UK University collaboration to cure childhood gut disease with stem cell therapy

UK University collaboration to cure childhood gut disease with stem cell therapy

Researchers at Queen's University are part of a UK-wide team developing a revolutionary new stem cell therapy to treat a rare and life-threatening disease that leaves newborn babies unable to function without invasive surgery.

The work is a collaboration between Queen's University, the University of Sheffield and UCL Great Ormond Street Institute of Child Health.

The research brings together world-leading experts in stem cell biology, gastrointestinal tract physiology, statistics and health economics. It aims to provide a permanent cure for children born without a functional "second brain" in their digestive tract.
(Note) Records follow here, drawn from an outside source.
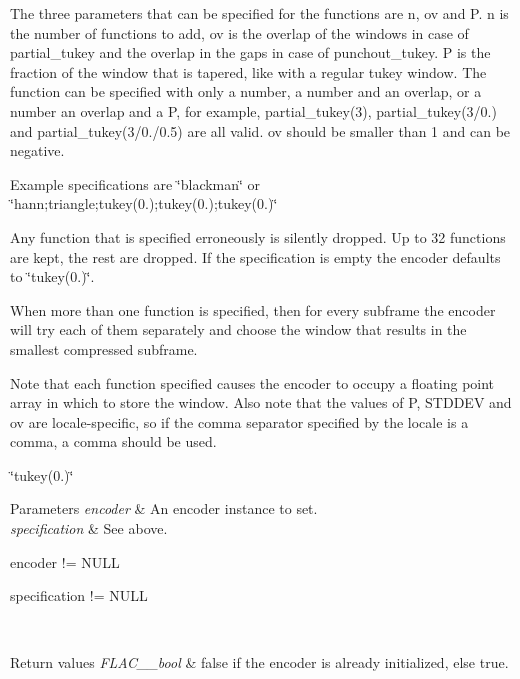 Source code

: The three parameters that can be specified for the functions are n, ov and P. n is the number of functions to add, ov is the overlap of the windows in case of partial\+\_\+tukey and the overlap in the gaps in case of punchout\+\_\+tukey. P is the fraction of the window that is tapered, like with a regular tukey window. The function can be specified with only a number, a number and an overlap, or a number an overlap and a P, for example, partial\+\_\+tukey(3), partial\+\_\+tukey(3/0.) and partial\+\_\+tukey(3/0./0.5) are all valid. ov should be smaller than 1 and can be negative.

Example specifications are {\ttfamily \char`\"{}blackman\char`\"{}} or {\ttfamily \char`\"{}hann;triangle;tukey(0.);tukey(0.);tukey(0.)\char`\"{}} 

Any function that is specified erroneously is silently dropped. Up to 32 functions are kept, the rest are dropped. If the specification is empty the encoder defaults to {\ttfamily \char`\"{}tukey(0.)\char`\"{}}.

When more than one function is specified, then for every subframe the encoder will try each of them separately and choose the window that results in the smallest compressed subframe.

Note that each function specified causes the encoder to occupy a floating point array in which to store the window. Also note that the values of P, S\+T\+D\+D\+EV and ov are locale-\/specific, so if the comma separator specified by the locale is a comma, a comma should be used.

{\ttfamily \char`\"{}tukey(0.)\char`\"{}} 
\begin{DoxyParams}{Parameters}
{\em encoder} & An encoder instance to set. \\
\hline
{\em specification} & See above.  
\begin{DoxyCode}
encoder != NULL 
\end{DoxyCode}
 
\begin{DoxyCode}
specification != NULL 
\end{DoxyCode}
 \\
\hline
\end{DoxyParams}

\begin{DoxyRetVals}{Return values}
{\em F\+L\+A\+C\+\_\+\+\_\+bool} & {\ttfamily false} if the encoder is already initialized, else {\ttfamily true}. \\
\hline
\end{DoxyRetVals}
\mbox{\label{group__flac__stream__encoder_ga5a21cf7f86a81df6ba72714a6b917aa3}} 
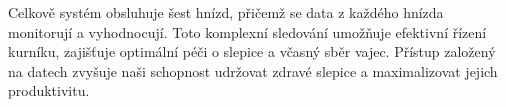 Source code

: Celkově systém obsluhuje šest hnízd, přičemž se data z každého hnízda monitorují a vyhodnocují.
Toto komplexní sledování umožňuje efektivní řízení kurníku, zajišťuje optimální péči o slepice a včasný sběr vajec.
Přístup založený na datech zvyšuje naši schopnost udržovat zdravé slepice a maximalizovat jejich produktivitu.

%
%
%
For children born with Hirschsprung disease (HSCR), the act of digesting food is a life-threatening challenge because they are born without the vital network of nerves in the bowel known as the enteric nervous system.
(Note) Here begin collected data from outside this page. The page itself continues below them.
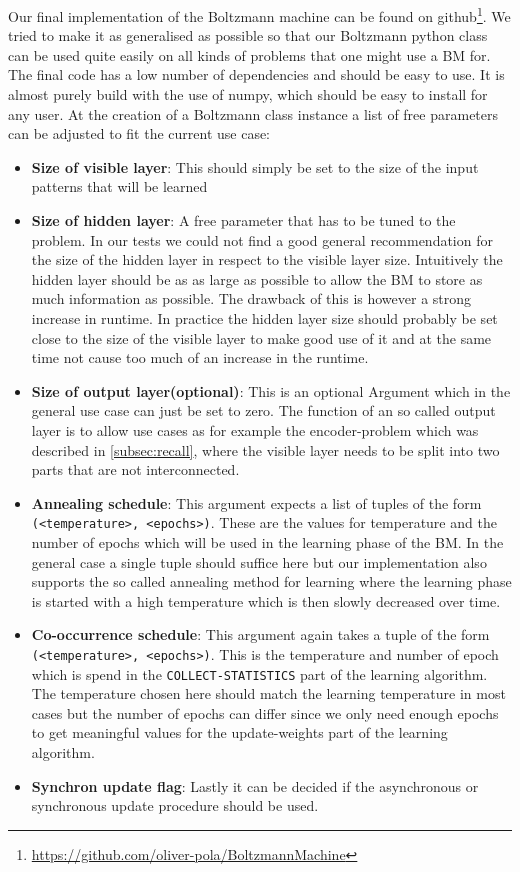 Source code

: \documentclass[12pt,twoside]{article}
\theoremstyle{plain}
\theoremstyle{definition}
\theoremstyle{remark}
\begin{document}
Our final implementation of the Boltzmann machine can be found on github\footnote{\url{https://github.com/oliver-pola/BoltzmannMachine}}. We tried to make it as generalised as possible
so that our Boltzmann python class can be used quite easily on all kinds of problems that one might use a BM for. The final code has a low number of dependencies and should be
easy to use. It is almost purely build with the use of numpy, which should be easy to install for any user.
At the creation of a Boltzmann class instance a list of free parameters can be adjusted to fit the current use case:
\begin{itemize}
    \item \textbf{Size of visible layer}: This should simply be set to the size of the input patterns that will be learned
    \item \textbf{Size of hidden layer}: A free parameter that
        has to be tuned to the problem. In our tests we could
        not find a good general recommendation for the size
        of the hidden layer in respect to the visible layer size.
        Intuitively the hidden layer should be as as large as possible to allow 
        the BM to store as much information as possible. The drawback of this is however
        a strong increase in runtime. In practice the hidden layer size should 
        probably be set close to the size of the visible layer to make good use of it and
        at the same time not cause too much of an increase in the runtime.

    \item \textbf{Size of output layer(optional)}: This is an optional
        Argument which in the general use case can just be set to zero.
        The function of an so called output layer is to allow use cases as
        for example the encoder-problem which was described in \cref{subsec:recall}, where
        the visible layer needs to be split into two parts that are not interconnected.
    \item \textbf{Annealing schedule}: This argument expects a list of tuples of the form
        \lstinline{(<temperature>, <epochs>)}. These are the values for temperature and the
        number of epochs which will be used in the learning phase of the BM.
        In the general case a single tuple should suffice here but our implementation also
        supports the so called annealing method for learning where the learning phase
        is started with a high temperature which is then slowly decreased over time.
    \item \textbf{Co-occurrence schedule}: This argument again takes a tuple of the form
        \lstinline{(<temperature>, <epochs>)}. This is the temperature and number of
        epoch which is spend in the \lstinline{COLLECT-STATISTICS} part of the
        learning algorithm. The temperature chosen here should match the learning
        temperature in most cases but the number of epochs can differ since we
        only need enough epochs to get meaningful values for the update-weights
        part of the learning algorithm.
    \item \textbf{Synchron update flag}: Lastly it can be decided if the asynchronous or
        synchronous update procedure should be used.
\end{itemize}
\end{document}
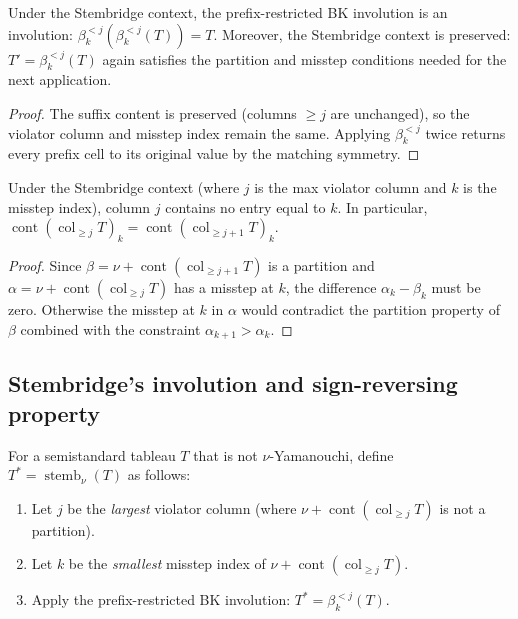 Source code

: \begin{lemma}
\label{lem.sf.bk-prefix-involutive-stembridge}
\leanhelper
\leanok
Under the Stembridge context, the prefix-restricted BK involution
is an involution: $\beta_k^{<j}(\beta_k^{<j}(T)) = T$. Moreover,
the Stembridge context is preserved: $T' = \beta_k^{<j}(T)$ again
satisfies the partition and misstep conditions needed for the next application.
\end{lemma}

\begin{proof}
\leanok
The suffix content is preserved (columns $\geq j$ are unchanged), so the
violator column and misstep index remain the same. Applying $\beta_k^{<j}$
twice returns every prefix cell to its original value by the matching symmetry.
\end{proof}

\begin{lemma}
\label{lem.sf.column-j-no-k}
\leanhelper
\leanok
Under the Stembridge context (where $j$ is the max violator column and $k$
is the misstep index), column $j$ contains no entry equal to $k$. In particular,
$\operatorname{cont}(\operatorname{col}_{\geq j} T)_k
= \operatorname{cont}(\operatorname{col}_{\geq j+1} T)_k$.
\end{lemma}

\begin{proof}
\leanok
Since $\beta = \nu + \operatorname{cont}(\operatorname{col}_{\geq j+1} T)$ is a partition
and $\alpha = \nu + \operatorname{cont}(\operatorname{col}_{\geq j} T)$ has a misstep at $k$,
the difference $\alpha_k - \beta_k$ must be zero. Otherwise the misstep at $k$
in $\alpha$ would contradict the partition property of $\beta$ combined with the
constraint $\alpha_{k+1} > \alpha_k$.
\end{proof}

\subsection{Stembridge's involution and sign-reversing property}

\begin{definition}
\label{def.sf.stemb-involution}
\leanhelper
\leanok
For a semistandard tableau $T$ that is not $\nu$-Yamanouchi, define
$T^* = \operatorname{stemb}_\nu(T)$ as follows:
\begin{enumerate}
  \item Let $j$ be the \emph{largest} violator column (where $\nu + \operatorname{cont}(\operatorname{col}_{\geq j} T)$
        is not a partition).
  \item Let $k$ be the \emph{smallest} misstep index of $\nu + \operatorname{cont}(\operatorname{col}_{\geq j} T)$.
  \item Apply the prefix-restricted BK involution: $T^* = \beta_k^{<j}(T)$.
\end{enumerate}
\end{definition}

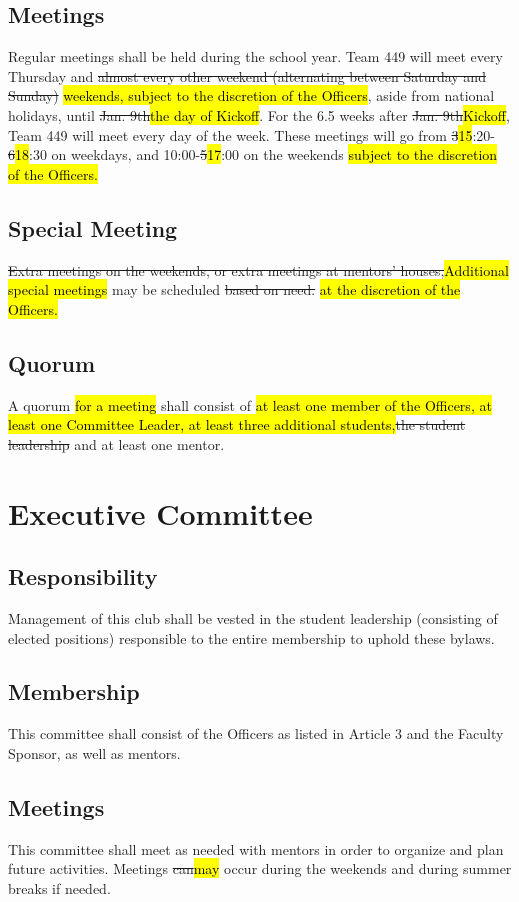 \documentclass[12pt, a4paper]{article}
\begin{document}
\subsection{Meetings}
Regular meetings shall be held during the school year. 
Team 449 will meet every Thursday and \st{almost every other weekend (alternating between Saturday and Sunday)} \hl{weekends, subject to the discretion of the Officers}, aside from national holidays, until \st{Jan. 9th}\hl{the day of Kickoff}. 
For the 6.5 weeks after \st{Jan. 9th}\hl{Kickoff},  Team 449 will meet every day of the week.  
These meetings will go from \st{3}\hl{15}:20-\st{6}\hl{18}:30 on weekdays, and 10:00-\st{5}\hl{17}:00 on the weekends\hl{ subject to the discretion of the Officers.}
\subsection{Special Meeting}
\st{Extra meetings on the weekends, or extra meetings at mentors’ houses,}\hl{Additional special meetings} may be scheduled \st{based on need.} \hl{at the discretion of the Officers.}
\subsection{Quorum}
A quorum \hl{for a meeting} shall consist of \hl{at least one member of the Officers, at least one Committee Leader, at least three additional students,}\st{the student leadership} and at least one mentor.
\section{Executive Committee}
\subsection{Responsibility}
Management of this club shall be vested in the student leadership (consisting of elected positions) responsible to the entire membership to uphold these bylaws.
\subsection{Membership}
This committee shall consist of the Officers as listed in Article 3 and the Faculty Sponsor, as well as mentors.
\subsection{Meetings}
This committee shall meet as needed with mentors in order to organize and plan future activities. Meetings \st{can}\hl{may} occur during the weekends and during summer breaks if needed.
\end{document}
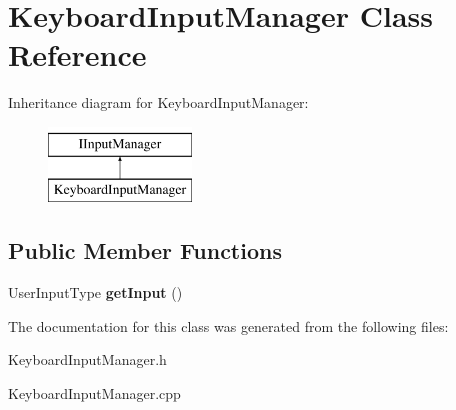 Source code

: \hypertarget{class_keyboard_input_manager}{}\section{Keyboard\+Input\+Manager Class Reference}
\label{class_keyboard_input_manager}
Inheritance diagram for Keyboard\+Input\+Manager\+:\begin{figure}[H]
\begin{center}
\leavevmode
\includegraphics[height=2.000000cm]{class_keyboard_input_manager}
\end{center}
\end{figure}
\subsection*{Public Member Functions}
\begin{DoxyCompactItemize}
\item 
\mbox{\label{class_keyboard_input_manager_a8cb1844b5ac0c023294a6a2378440c92}} 
User\+Input\+Type {\bfseries get\+Input} ()
\end{DoxyCompactItemize}


The documentation for this class was generated from the following files\+:\begin{DoxyCompactItemize}
\item 
Keyboard\+Input\+Manager.\+h\item 
Keyboard\+Input\+Manager.\+cpp\end{DoxyCompactItemize}
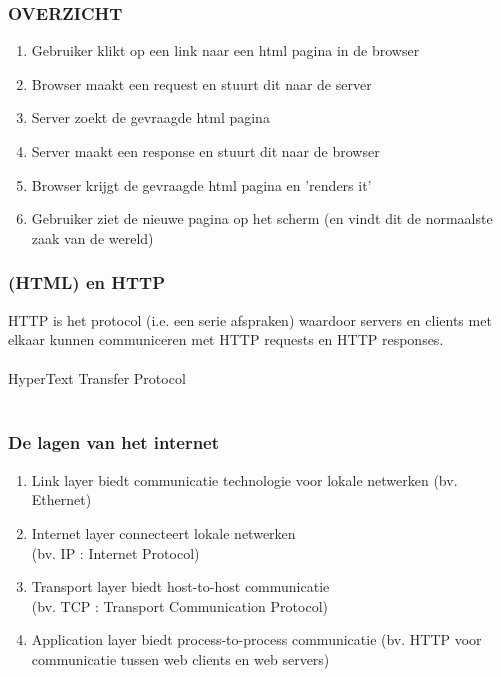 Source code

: \documentclass{beamer}
\begin{document}
\begin{frame}

\frametitle{OVERZICHT}

{\Large \begin{enumerate}
  \item Gebruiker klikt op een link naar een html pagina in de browser
  \item Browser maakt een request en stuurt dit naar de server
  \item Server zoekt de gevraagde html pagina
  \item Server maakt een response en stuurt dit naar de browser
  \item Browser krijgt de gevraagde html pagina en 'renders it'
  \item Gebruiker ziet de nieuwe pagina op het scherm (en vindt dit de normaalste zaak van de wereld)
\end{enumerate}}

\end{frame}


\begin{frame}

\frametitle{(HTML) en HTTP}

{\Large HTTP is het protocol (i.e. een serie afspraken) waardoor servers en clients met elkaar kunnen communiceren met HTTP requests
en HTTP responses.}\\~\\

{\huge HyperText Transfer Protocol}\\~\\

\end{frame}


\begin{frame}

\frametitle{De lagen van het internet}

{\Large \begin{enumerate}
  \item Link layer biedt communicatie technologie voor lokale netwerken (bv. Ethernet)
  \item Internet layer connecteert lokale netwerken \\(bv. IP : Internet Protocol)
  \item Transport layer biedt host-to-host communicatie \\(bv. TCP : Transport Communication Protocol)
  \item Application layer biedt process-to-process communicatie (bv. HTTP voor communicatie tussen web clients en web servers)
\end{enumerate}}

\end{frame}
\end{document}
Currently treatments involve surgically removing the non-functional section of the gut, but many patients continue to suffer from life-long infections and bowel dysfunction.
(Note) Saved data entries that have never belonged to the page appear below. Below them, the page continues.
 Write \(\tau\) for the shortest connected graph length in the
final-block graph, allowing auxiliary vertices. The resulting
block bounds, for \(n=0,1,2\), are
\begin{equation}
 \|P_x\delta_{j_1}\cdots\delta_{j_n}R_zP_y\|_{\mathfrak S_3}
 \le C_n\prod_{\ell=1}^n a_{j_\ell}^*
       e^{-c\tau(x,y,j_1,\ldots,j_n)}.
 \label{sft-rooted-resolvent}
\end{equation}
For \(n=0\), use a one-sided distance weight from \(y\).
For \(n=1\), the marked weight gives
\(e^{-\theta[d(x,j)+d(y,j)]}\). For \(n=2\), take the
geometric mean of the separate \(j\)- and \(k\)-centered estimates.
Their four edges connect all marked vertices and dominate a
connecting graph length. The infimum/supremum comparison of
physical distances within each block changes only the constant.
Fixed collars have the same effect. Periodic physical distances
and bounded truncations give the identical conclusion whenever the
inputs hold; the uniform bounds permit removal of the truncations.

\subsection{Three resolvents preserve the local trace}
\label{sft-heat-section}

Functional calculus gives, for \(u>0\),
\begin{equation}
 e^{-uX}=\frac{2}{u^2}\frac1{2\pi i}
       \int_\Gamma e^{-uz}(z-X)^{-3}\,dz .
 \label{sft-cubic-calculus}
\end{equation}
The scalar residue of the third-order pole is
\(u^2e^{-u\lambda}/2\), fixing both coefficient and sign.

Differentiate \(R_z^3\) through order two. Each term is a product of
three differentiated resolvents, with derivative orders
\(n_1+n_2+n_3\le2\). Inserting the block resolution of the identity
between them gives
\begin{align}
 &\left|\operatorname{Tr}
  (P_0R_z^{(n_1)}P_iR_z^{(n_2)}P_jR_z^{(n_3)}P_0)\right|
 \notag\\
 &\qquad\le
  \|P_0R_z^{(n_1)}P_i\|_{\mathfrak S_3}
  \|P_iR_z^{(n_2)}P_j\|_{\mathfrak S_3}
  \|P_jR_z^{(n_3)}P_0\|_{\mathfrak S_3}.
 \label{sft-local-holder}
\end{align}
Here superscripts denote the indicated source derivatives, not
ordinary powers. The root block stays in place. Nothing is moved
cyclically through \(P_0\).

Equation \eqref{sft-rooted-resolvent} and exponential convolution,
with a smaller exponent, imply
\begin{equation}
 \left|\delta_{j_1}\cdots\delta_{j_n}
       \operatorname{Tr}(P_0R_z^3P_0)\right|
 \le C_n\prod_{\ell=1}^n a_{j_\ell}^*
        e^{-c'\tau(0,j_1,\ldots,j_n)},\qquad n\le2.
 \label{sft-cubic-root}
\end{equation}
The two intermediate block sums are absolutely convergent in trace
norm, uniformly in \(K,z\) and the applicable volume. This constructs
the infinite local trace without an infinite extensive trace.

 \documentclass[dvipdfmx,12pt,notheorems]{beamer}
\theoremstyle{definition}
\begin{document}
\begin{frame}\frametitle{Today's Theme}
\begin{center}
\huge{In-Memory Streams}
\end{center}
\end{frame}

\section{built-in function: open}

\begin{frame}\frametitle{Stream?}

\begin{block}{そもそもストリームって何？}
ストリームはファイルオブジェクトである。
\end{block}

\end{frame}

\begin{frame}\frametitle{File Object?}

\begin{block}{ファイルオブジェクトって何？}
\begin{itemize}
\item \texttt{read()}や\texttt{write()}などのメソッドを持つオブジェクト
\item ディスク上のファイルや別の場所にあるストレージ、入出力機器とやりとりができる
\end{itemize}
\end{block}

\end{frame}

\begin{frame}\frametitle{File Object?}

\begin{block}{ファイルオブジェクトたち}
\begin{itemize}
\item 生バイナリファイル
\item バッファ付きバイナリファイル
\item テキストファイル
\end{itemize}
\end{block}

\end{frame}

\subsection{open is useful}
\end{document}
The £2.7 million UKRI-funded project, led by Dr Anestis Tsakiridis from the University of Sheffield, has developed a method to 'grow' missing nerves from human stem cells. This new technique can produce the cells needed to build vital nerves in just six days - almost twice as fast as existing methods.

Lab-grown cells

The team has demonstrated that their lab-grown cells are not only effective at restoring gut function in patient tissue samples but are also "off-the-shelf" ready. This means the cells can be frozen and safely transported, a vital step in ensuring the therapy can be delivered to patients in hospitals across the UK and beyond.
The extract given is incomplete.